Saved data entries:
○ ○ ○ ○ ○
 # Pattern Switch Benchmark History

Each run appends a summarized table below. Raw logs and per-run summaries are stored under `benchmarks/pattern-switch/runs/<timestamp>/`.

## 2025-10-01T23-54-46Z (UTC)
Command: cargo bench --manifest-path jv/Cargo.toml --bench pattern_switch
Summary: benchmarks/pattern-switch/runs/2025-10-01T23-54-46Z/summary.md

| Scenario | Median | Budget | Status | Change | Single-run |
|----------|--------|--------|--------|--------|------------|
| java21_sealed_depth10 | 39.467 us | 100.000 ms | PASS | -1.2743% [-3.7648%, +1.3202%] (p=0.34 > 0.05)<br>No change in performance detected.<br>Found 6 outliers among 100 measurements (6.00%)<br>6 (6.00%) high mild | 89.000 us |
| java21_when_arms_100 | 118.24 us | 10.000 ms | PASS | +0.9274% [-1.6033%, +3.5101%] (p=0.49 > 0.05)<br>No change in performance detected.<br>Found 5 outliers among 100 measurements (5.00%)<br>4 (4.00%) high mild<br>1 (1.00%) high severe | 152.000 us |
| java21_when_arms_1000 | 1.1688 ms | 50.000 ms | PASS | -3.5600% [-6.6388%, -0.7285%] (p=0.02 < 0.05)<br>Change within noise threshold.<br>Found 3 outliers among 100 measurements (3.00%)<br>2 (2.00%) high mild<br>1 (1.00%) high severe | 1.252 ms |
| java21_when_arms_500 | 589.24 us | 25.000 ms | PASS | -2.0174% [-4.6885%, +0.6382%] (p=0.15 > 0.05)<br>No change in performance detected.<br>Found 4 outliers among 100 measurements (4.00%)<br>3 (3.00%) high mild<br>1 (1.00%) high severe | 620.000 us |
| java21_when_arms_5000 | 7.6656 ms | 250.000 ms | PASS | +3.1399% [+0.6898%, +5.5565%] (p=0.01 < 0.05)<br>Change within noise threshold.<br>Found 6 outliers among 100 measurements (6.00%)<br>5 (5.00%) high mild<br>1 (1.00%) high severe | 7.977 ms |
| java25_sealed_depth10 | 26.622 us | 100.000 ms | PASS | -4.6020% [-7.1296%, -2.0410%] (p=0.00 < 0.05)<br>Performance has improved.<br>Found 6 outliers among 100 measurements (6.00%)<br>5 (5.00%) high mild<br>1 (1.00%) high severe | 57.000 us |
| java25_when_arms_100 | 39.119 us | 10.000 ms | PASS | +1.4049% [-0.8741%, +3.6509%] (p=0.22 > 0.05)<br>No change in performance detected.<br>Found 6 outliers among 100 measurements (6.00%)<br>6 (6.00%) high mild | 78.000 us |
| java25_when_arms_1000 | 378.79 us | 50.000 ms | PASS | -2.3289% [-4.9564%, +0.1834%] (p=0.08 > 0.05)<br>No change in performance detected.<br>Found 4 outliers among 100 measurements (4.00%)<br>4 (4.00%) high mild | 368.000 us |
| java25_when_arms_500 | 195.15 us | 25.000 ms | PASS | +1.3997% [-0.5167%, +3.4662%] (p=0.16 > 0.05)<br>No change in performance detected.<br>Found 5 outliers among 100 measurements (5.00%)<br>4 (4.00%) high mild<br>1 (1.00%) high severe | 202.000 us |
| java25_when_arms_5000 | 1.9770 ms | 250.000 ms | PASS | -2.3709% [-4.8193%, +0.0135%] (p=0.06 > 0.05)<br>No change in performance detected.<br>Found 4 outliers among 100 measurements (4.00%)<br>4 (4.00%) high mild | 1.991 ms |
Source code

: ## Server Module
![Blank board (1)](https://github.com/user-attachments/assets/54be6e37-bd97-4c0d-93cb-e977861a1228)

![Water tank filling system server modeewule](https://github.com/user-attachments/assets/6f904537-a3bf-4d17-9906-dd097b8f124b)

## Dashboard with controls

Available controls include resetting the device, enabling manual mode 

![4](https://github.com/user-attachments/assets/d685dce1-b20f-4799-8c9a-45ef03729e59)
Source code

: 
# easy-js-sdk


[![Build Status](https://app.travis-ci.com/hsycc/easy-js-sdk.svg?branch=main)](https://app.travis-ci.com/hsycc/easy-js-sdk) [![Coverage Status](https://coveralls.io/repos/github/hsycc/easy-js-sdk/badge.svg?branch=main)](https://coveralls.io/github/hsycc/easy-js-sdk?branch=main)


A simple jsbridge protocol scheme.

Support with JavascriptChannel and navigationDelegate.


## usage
○ ○ ○ ○ ○
Read the entries above and find each line holding the word "github". Copy it out.

![Blank board (1)](https://github.com/user-attachments/assets/54be6e37-bd97-4c0d-93cb-e977861a1228)
![Water tank filling system server modeewule](https://github.com/user-attachments/assets/6f904537-a3bf-4d17-9906-dd097b8f124b)
![4](https://github.com/user-attachments/assets/d685dce1-b20f-4799-8c9a-45ef03729e59)
[![Build Status](https://app.travis-ci.com/hsycc/easy-js-sdk.svg?branch=main)](https://app.travis-ci.com/hsycc/easy-js-sdk) [![Coverage Status](https://coveralls.io/repos/github/hsycc/easy-js-sdk/badge.svg?branch=main)](https://coveralls.io/github/hsycc/easy-js-sdk?branch=main)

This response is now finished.